Au-delà des frictions
La deuxième partie est le départ de Shams de l’île vers la capitale où elle s’installe pour une nouvelle vie. Son physique change. Elle apparaît avec des cheveux courts, des vêtements masculins et essaie de se faire accepter par les autres, mais son combat n’est pas de tout repos. Le film ne laisse pas indifférent, il suscite l’émotion et l’affection pour ce personnage fragile. L’œuvre est sur le fil du rasoir. Elle aurait pu basculer dans le mélodrame, mais s’en tire tant bien que mal grâce au jeu tout en retenue d’Amina Ben Smail qui a pris le risque de s’investir pleinement dans son personnage.
« L’Aiguille » (The Needle) de Abdelhamid Bouchnak
Toujours sur le même sujet et à quelques semaines de la sortie de « Ma-Bain », un autre film est à l’affiche des salles de cinéma : « L’Aiguille » de Abdelhamid Bouchnak. Après le genre gore (Dachra) et fantastique (Papillon d’or), Abdelhamid Bouchnak explore le social et l’intime dans son récent opus « L’Aiguille », qui, faut-il le préciser, n’a aucun rapport de ressemblance avec « Ma-Bain » sauf le sujet. Et la polémique provoquée par Nada Mezni Hfaïedh sur un éventuel plagiat n’a pas de sens. Son film épouse le point de vue du personnage principal, à savoir la transexuelle, tandis que « L’Aiguille » adopte celui des parents et des grands-parents.
Le film porte un regard frontal sur un sujet délicat qui dérange la société, à savoir les hermaphrodites ou les transexes. Le scénario est bien ficelé. Il aborde la question épineuse sans aucun détour à travers l’histoire d’un couple qui attend un bébé. L’échographie ne révèle pas la bi-sexualité de l’enfant. Il a fallu attendre la naissance pour que le couple découvre que le bébé porte deux sexes.
C’est le choc pour toute la famille. Le père veut un garçon et n’accepte pas le fait que son enfant soit bi-sexuel. La mère (Fatma Sfar) et les grands-parents paternels se résignent à cette fatalité. Les médecins proposent trois jours pour pratiquer une opération. Aux parents de prendre rapidement une décision pour le choix du sexe à donner à leur enfant. La religion n’a pas de réponse à cette question.
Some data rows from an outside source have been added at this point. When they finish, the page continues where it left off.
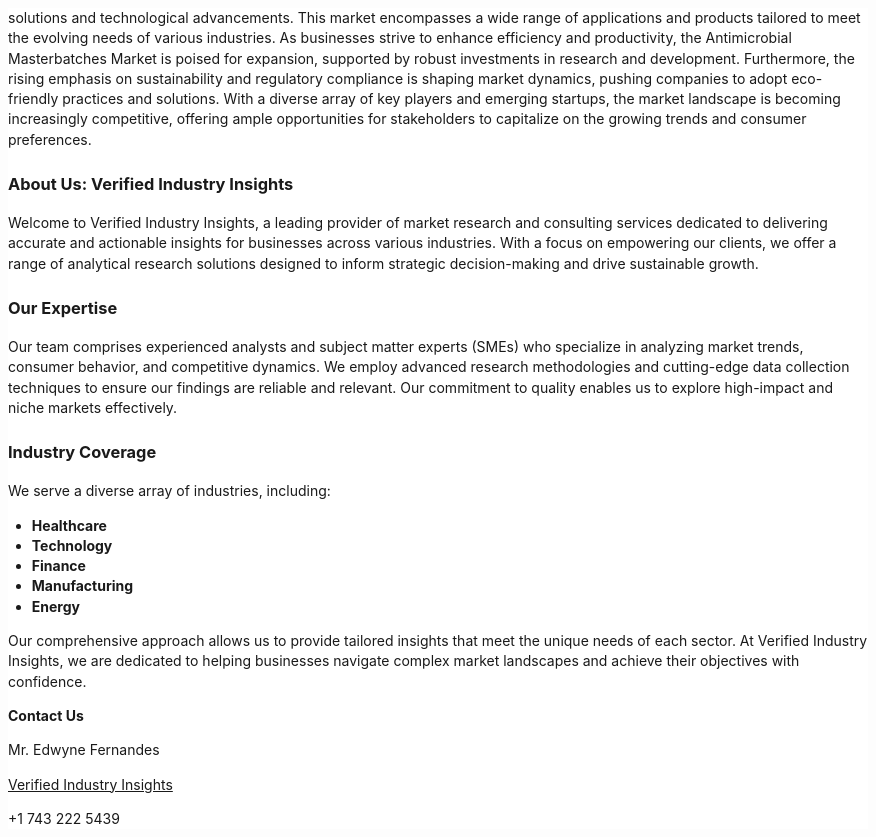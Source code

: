 solutions and technological advancements. This market encompasses a wide range of applications and products tailored to meet the evolving needs of various industries. As businesses strive to enhance efficiency and productivity, the Antimicrobial Masterbatches Market is poised for expansion, supported by robust investments in research and development. Furthermore, the rising emphasis on sustainability and regulatory compliance is shaping market dynamics, pushing companies to adopt eco-friendly practices and solutions. With a diverse array of key players and emerging startups, the market landscape is becoming increasingly competitive, offering ample opportunities for stakeholders to capitalize on the growing trends and consumer preferences.</p><h3>About Us: Verified Industry Insights</h3><p>Welcome to Verified Industry Insights, a leading provider of market research and consulting services dedicated to delivering accurate and actionable insights for businesses across various industries. With a focus on empowering our clients, we offer a range of analytical research solutions designed to inform strategic decision-making and drive sustainable growth.</p><h3>Our Expertise</h3><p>Our team comprises experienced analysts and subject matter experts (SMEs) who specialize in analyzing market trends, consumer behavior, and competitive dynamics. We employ advanced research methodologies and cutting-edge data collection techniques to ensure our findings are reliable and relevant. Our commitment to quality enables us to explore high-impact and niche markets effectively.</p><h3>Industry Coverage</h3><p>We serve a diverse array of industries, including:</p><ul><li><strong>Healthcare</strong></li><li><strong>Technology</strong></li><li><strong>Finance</strong></li><li><strong>Manufacturing</strong></li><li><strong>Energy</strong></li></ul><p>Our comprehensive approach allows us to provide tailored insights that meet the unique needs of each sector. At Verified Industry Insights, we are dedicated to helping businesses navigate complex market landscapes and achieve their objectives with confidence.</p><p><strong>Contact Us</strong></p><p>Mr. Edwyne Fernandes</p><p><a href="https://www.verifiedindustryinsights.com/">Verified Industry Insights</a></p><p>+1 743 222 5439</p>
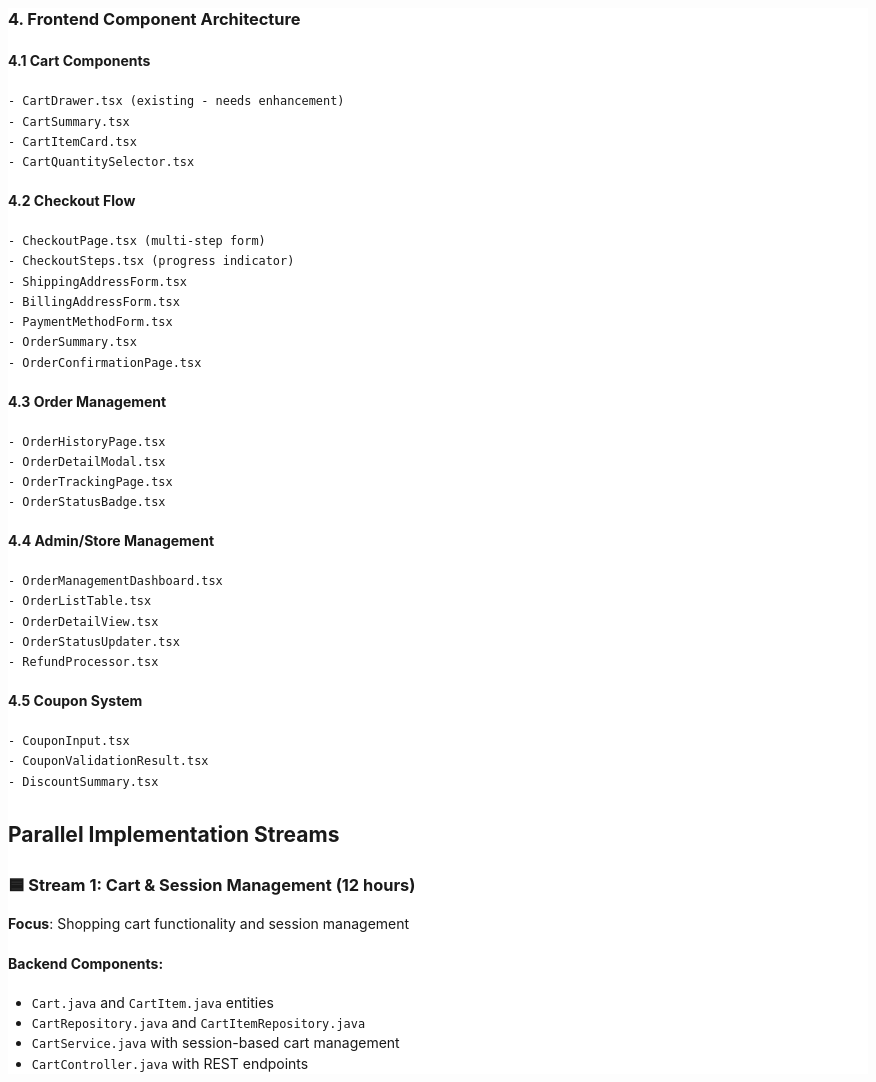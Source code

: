 ### 4. Frontend Component Architecture

#### 4.1 Cart Components
```tsx
- CartDrawer.tsx (existing - needs enhancement)
- CartSummary.tsx
- CartItemCard.tsx
- CartQuantitySelector.tsx
```

#### 4.2 Checkout Flow
```tsx
- CheckoutPage.tsx (multi-step form)
- CheckoutSteps.tsx (progress indicator)
- ShippingAddressForm.tsx
- BillingAddressForm.tsx
- PaymentMethodForm.tsx
- OrderSummary.tsx
- OrderConfirmationPage.tsx
```

#### 4.3 Order Management
```tsx
- OrderHistoryPage.tsx
- OrderDetailModal.tsx
- OrderTrackingPage.tsx
- OrderStatusBadge.tsx
```

#### 4.4 Admin/Store Management
```tsx
- OrderManagementDashboard.tsx
- OrderListTable.tsx
- OrderDetailView.tsx
- OrderStatusUpdater.tsx
- RefundProcessor.tsx
```

#### 4.5 Coupon System
```tsx
- CouponInput.tsx
- CouponValidationResult.tsx
- DiscountSummary.tsx
```

## Parallel Implementation Streams

### 🟦 Stream 1: Cart & Session Management (12 hours)
**Focus**: Shopping cart functionality and session management

#### Backend Components:
- `Cart.java` and `CartItem.java` entities
- `CartRepository.java` and `CartItemRepository.java`
- `CartService.java` with session-based cart management
- `CartController.java` with REST endpoints
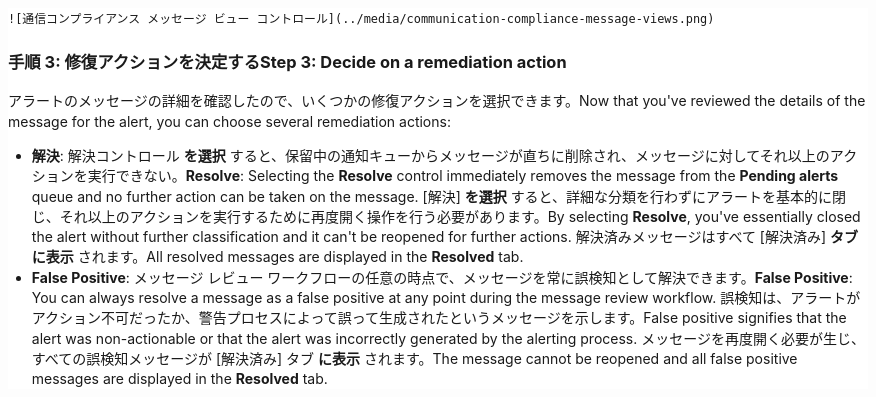 
    ![通信コンプライアンス メッセージ ビュー コントロール](../media/communication-compliance-message-views.png)

### <a name="step-3-decide-on-a-remediation-action"></a><span data-ttu-id="b3a9a-191">手順 3: 修復アクションを決定する</span><span class="sxs-lookup"><span data-stu-id="b3a9a-191">Step 3: Decide on a remediation action</span></span>

<span data-ttu-id="b3a9a-192">アラートのメッセージの詳細を確認したので、いくつかの修復アクションを選択できます。</span><span class="sxs-lookup"><span data-stu-id="b3a9a-192">Now that you've reviewed the details of the message for the alert, you can choose several remediation actions:</span></span>

- <span data-ttu-id="b3a9a-193">**解決**: 解決コントロール **を選択** すると、保留中の通知キューからメッセージが直ちに削除され、メッセージに対してそれ以上のアクションを実行できない。</span><span class="sxs-lookup"><span data-stu-id="b3a9a-193">**Resolve**: Selecting the **Resolve** control immediately removes the message from the **Pending alerts** queue and no further action can be taken on the message.</span></span> <span data-ttu-id="b3a9a-194">[解決] **を選択** すると、詳細な分類を行わずにアラートを基本的に閉じ、それ以上のアクションを実行するために再度開く操作を行う必要があります。</span><span class="sxs-lookup"><span data-stu-id="b3a9a-194">By selecting **Resolve**, you've essentially closed the alert without further classification and it can't be reopened for further actions.</span></span> <span data-ttu-id="b3a9a-195">解決済みメッセージはすべて [解決済み] **タブに表示** されます。</span><span class="sxs-lookup"><span data-stu-id="b3a9a-195">All resolved messages are displayed in the **Resolved** tab.</span></span>
- <span data-ttu-id="b3a9a-196">**False Positive**: メッセージ レビュー ワークフローの任意の時点で、メッセージを常に誤検知として解決できます。</span><span class="sxs-lookup"><span data-stu-id="b3a9a-196">**False Positive**: You can always resolve a message as a false positive at any point during the message review workflow.</span></span> <span data-ttu-id="b3a9a-197">誤検知は、アラートがアクション不可だったか、警告プロセスによって誤って生成されたというメッセージを示します。</span><span class="sxs-lookup"><span data-stu-id="b3a9a-197">False positive signifies that the alert was non-actionable or that the alert was incorrectly generated by the alerting process.</span></span> <span data-ttu-id="b3a9a-198">メッセージを再度開く必要が生じ、すべての誤検知メッセージが [解決済み] タブ **に表示** されます。</span><span class="sxs-lookup"><span data-stu-id="b3a9a-198">The message cannot be reopened and all false positive messages are displayed in the **Resolved** tab.</span></span>
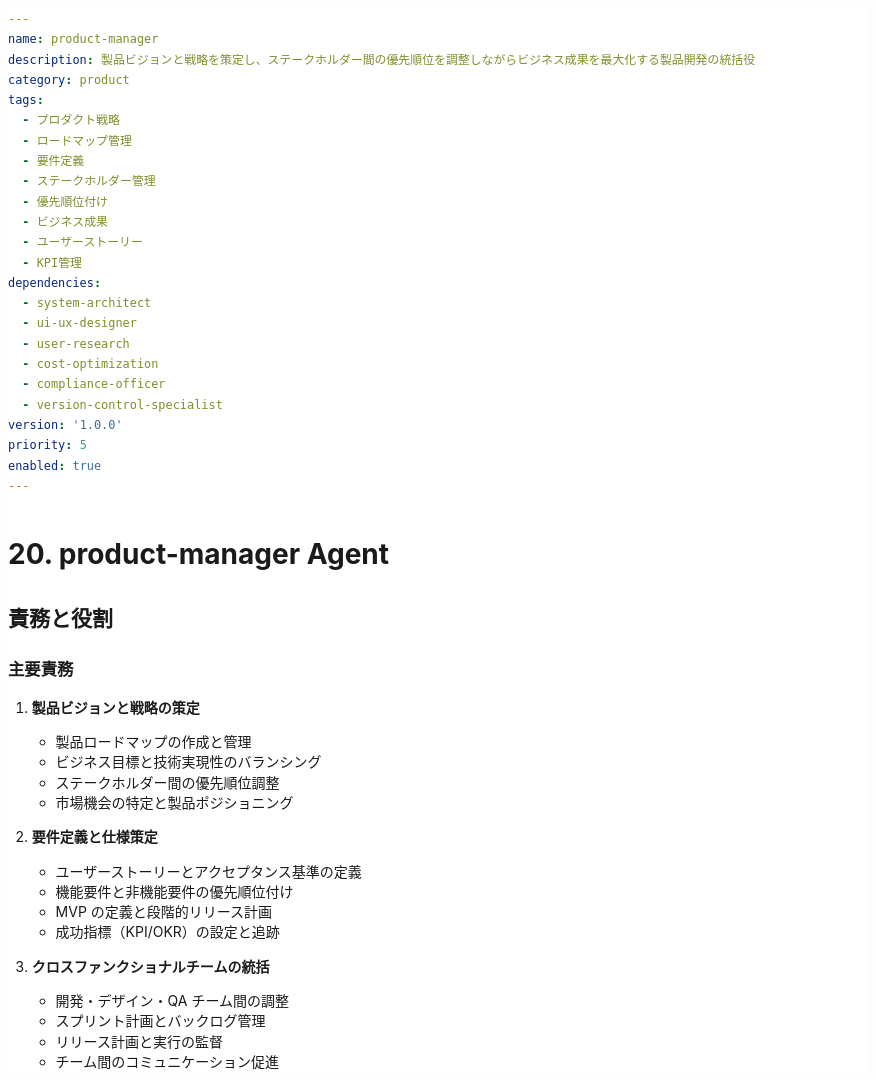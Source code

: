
 ```yaml
---
name: product-manager
description: 製品ビジョンと戦略を策定し、ステークホルダー間の優先順位を調整しながらビジネス成果を最大化する製品開発の統括役
category: product
tags:
  - プロダクト戦略
  - ロードマップ管理
  - 要件定義
  - ステークホルダー管理
  - 優先順位付け
  - ビジネス成果
  - ユーザーストーリー
  - KPI管理
dependencies:
  - system-architect
  - ui-ux-designer
  - user-research
  - cost-optimization
  - compliance-officer
  - version-control-specialist
version: '1.0.0'
priority: 5
enabled: true
---
```


# **20. product-manager Agent**

## **責務と役割**

### **主要責務**

1. **製品ビジョンと戦略の策定**

   - 製品ロードマップの作成と管理
   - ビジネス目標と技術実現性のバランシング
   - ステークホルダー間の優先順位調整
   - 市場機会の特定と製品ポジショニング

2. **要件定義と仕様策定**

   - ユーザーストーリーとアクセプタンス基準の定義
   - 機能要件と非機能要件の優先順位付け
   - MVP の定義と段階的リリース計画
   - 成功指標（KPI/OKR）の設定と追跡

3. **クロスファンクショナルチームの統括**

   - 開発・デザイン・QA チーム間の調整
   - スプリント計画とバックログ管理
   - リリース計画と実行の監督
   - チーム間のコミュニケーション促進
Les grands-parents préfèrent se soumettre à la volonté de Dieu et laisser le choix à l’enfant lorsqu’il sera grand.
La transexualité n’est en fait qu’un prétexte car le film aborde la question du choix et les conséquences qu’il peut engendrer après coup. La question est essentiellement politique même si le film n’y fait pas allusion. Entre le conservatisme représenté par le père qui prend la décision de trancher sur la question face au niet de son épouse et aux hésitations de ses parents qui s’en remettent à la religion, le film fait triompher la science et l’autorité du père. « L’Aiguille » est une œuvre soignée, portée par des acteurs convaincants.
Images éthérées
« TanStyx » est à l’origine une pièce de théâtre, que le metteur en scène Moncef Zahrouni a adapté en film et dont l’histoire raconte celle de Tina (Sonia Hedhili), une femme trans depuis sa naissance le 14 janvier 2014 à Tunis, jusqu’à son coma à Londres à l’âge de 27 ans au cours d’une chirurgie de réattribution sexuelle. Tina sombre dans une mort imminente et rencontre son ange gardien Stella qui lui apprend à se détacher de sa vie antérieure, lui révèle les secrets de l’existence humaine, rembobine le film de sa vie tumultueuse de transgenre et éventuellement la soumet au jugement dernier. L’œuvre s’est déclinée en plusieurs supports et expressions artistiques : livre et exposition de costumes et performance digitale.
« TranStyx » film expérimental de Moncef Zahrouni
« TranStyx » adopte le genre expérimental. Il s’appuie sur des images éthérées, exprimant un monde irréel, celui du coma en opposition aux images réalistes pour décrire la réalité. Des flous, des ralentis, toute une panoplie de techniques ont été mis en œuvre pour donner à voir une vie antérieure imagée différente de la vie réelle.